The base JSON structure for a single transcription result:

{
  "image_file": "string (filename of the source image)",
  "transcription_original": "string (original language transcription)",
  "translation_en": "string (English translation)",
  "detected_language": "string (e.g., 'Polish', 'Latin', 'German', 'Russian', 'other')",
  "parsed_records": <JsonElement> | null,
  "metadata": {
    "processed_at": "DateTime (ISO format)"
  }
}

Field Descriptions

image_file: The filename of the source image that was transcribed
transcription_original: Full transcription of the document in its original language
translation_en: Complete English translation of the transcribed text
detected_language: Language detected in the source document
parsed_records: Array of parsed record objects (see Parsed Records Schema below).

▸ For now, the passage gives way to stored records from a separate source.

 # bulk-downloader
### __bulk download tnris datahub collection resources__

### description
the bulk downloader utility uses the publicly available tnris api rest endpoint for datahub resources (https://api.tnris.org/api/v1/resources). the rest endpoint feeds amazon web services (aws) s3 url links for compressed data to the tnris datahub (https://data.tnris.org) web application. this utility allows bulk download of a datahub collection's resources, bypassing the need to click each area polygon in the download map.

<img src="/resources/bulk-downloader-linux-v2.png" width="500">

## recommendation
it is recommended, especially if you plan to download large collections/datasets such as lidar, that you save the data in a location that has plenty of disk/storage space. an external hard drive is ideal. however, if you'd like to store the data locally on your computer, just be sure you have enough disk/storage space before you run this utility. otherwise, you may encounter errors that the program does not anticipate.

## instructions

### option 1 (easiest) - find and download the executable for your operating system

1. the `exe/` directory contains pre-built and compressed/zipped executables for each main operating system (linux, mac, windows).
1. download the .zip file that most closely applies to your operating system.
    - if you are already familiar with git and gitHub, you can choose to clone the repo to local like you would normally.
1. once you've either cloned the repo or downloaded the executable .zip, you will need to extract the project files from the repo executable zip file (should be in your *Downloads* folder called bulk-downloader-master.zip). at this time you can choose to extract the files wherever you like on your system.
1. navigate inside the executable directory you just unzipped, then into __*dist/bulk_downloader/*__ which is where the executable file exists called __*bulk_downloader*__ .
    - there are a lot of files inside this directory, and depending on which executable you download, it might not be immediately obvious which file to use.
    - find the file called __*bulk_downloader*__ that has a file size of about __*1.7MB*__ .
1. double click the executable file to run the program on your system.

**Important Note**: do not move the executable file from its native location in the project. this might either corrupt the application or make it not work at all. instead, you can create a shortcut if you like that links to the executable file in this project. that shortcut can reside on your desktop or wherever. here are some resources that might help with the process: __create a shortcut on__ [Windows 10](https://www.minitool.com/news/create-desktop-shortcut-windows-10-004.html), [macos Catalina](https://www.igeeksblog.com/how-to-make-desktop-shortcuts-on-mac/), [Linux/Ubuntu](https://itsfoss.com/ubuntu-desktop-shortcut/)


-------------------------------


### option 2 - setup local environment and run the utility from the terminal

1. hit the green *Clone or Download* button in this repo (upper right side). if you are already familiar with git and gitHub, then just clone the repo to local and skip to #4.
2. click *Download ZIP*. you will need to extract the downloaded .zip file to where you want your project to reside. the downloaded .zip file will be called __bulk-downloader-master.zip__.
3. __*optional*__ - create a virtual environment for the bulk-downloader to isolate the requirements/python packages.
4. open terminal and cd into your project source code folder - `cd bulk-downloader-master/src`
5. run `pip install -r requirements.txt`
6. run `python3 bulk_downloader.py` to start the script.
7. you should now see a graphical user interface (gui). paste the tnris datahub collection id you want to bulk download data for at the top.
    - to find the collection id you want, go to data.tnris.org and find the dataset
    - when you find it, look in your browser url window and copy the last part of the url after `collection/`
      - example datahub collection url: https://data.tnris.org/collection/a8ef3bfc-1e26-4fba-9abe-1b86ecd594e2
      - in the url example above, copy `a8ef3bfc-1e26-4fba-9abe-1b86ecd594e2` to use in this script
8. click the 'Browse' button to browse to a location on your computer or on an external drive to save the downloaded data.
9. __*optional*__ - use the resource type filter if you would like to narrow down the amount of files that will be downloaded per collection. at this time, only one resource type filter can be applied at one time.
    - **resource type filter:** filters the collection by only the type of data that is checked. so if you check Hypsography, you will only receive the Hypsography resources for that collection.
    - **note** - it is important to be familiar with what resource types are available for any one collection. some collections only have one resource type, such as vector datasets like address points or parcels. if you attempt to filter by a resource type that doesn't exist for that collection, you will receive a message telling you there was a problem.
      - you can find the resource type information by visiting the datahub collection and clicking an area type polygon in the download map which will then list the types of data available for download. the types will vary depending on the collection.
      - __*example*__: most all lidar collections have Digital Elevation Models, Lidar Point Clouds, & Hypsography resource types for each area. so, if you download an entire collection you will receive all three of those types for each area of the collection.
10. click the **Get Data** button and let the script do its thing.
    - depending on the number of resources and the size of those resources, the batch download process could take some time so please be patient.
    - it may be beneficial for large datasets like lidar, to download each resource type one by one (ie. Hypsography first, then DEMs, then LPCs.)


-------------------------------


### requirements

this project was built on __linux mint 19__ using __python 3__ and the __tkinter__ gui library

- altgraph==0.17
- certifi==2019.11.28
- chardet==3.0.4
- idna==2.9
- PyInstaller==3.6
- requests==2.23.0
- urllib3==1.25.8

Omitted if parsing was not performed
metadata.processed_at: Timestamp when the transcription was completed

Batch Format

When downloading multiple records, the output is an array of the above structure:

[
  {
    "image_file": "...",
    "transcription_original": "...",
    "translation_en": "...",
    "detected_language": "...",
    "parsed_records": [...],
    "metadata": { "processed_at": "..." }
  },
  ...
]

Common Fields (All Record Types)

All parsed records include these common fields:

{
  "record_type": "birth | marriage | death | notary | land_record | court_record | index | other",
  "record_number": "string (omit if null)",
  "language_detected": "Polish | Latin | German | Russian | other",
  "script": "Latin",
  "jurisdiction": {
    "parish_or_office": "string (omit if null)",
    "village_or_town": "string (omit if null)",
    "gmina": "string (omit if null)",
    "powiat": "string (omit if null)",
    "gubernia_or_wojewodztwo": "string (omit if null)"
  },
  "dates": {
    "record_date": "YYYY-MM-DD | YYYY-MM | YYYY (omit if null)",
    "event_date": "YYYY-MM-DD | YYYY-MM | YYYY (omit if null)",
    "date_precision": "day | month | year | unknown"
  },
  "event_place": {
    "place_name": "string",
    "house_number": "string",
    "parish_church": "string"
  },
  "religion": "Roman Catholic | Greek Catholic | Jewish | Lutheran | other | unknown",
  "signatures_or_marks": "string (omit if null)",
  "source_excerpt_diplomatic": "string (omit if null)",
  "summary_for_indexing": "string (3-6 sentences in English)",
  "translation_en_modern": "string (full translation)",
  "quality": {
    "confidence": 0.0-1.0,
    "issues": ["string array"]
  },
  "notes": {
    "missing": ["string array"],
    "inference": [
      {
        "field": "string",
        "reason": "string"
      }
    ]
  }
}

Common Field Notes

record_type: Determines which type-specific fields are included
record_number: Omitted if not present in the source document
dates: Uses ISO 8601 format with varying precision levels
quality.confidence: Float value between 0.0 and 1.0 indicating extraction confidence
notes.inference: Array documenting fields that were inferred rather than explicitly stated

Record Type-Specific Fields

Each record type includes additional fields specific to that type. Click on a record type below to see its structure:

Birth Records (record_type: "birth")

{
  "participants": {
    "child": {
      "given_names": "string (original from record)",
      "given_names_local": "string (Polish translation)",
      "surname": "string",
      "sex": "male | female | unknown",
      "legitimacy": "legitimate | illegitimate | unknown",
      "birth_order": "integer (omit if null)"
    },
    "parents_of_child": {
      "father": {
        "given_names": "string",
        "given_names_local": "string",
        "surname": "string",
        "age_years": "integer",
        "occupation_or_status": "string",
        "residence": "string"
      },
      "mother": {
        "given_names": "string",
        "given_names_local": "string",
        "surname": "string",
        "maiden_name": "string",
        "age_years": "integer",
        "residence": "string"
      }
    },
    "godparents": [
      {
        "given_names": "string",
        "given_names_local": "string",
        "surname": "string",
        "residence": "string"
      }
    ],
    "witnesses": [
      {
        "given_names": "string",
        "given_names_local": "string",
        "surname": "string",
        "age_years": "integer",
        "occupation_or_status": "string",
        "residence": "string"
      }
    ]
  }
}

Note: Birth records never include groom, bride, deceased, marriage_specific, notary, property, or financial sections.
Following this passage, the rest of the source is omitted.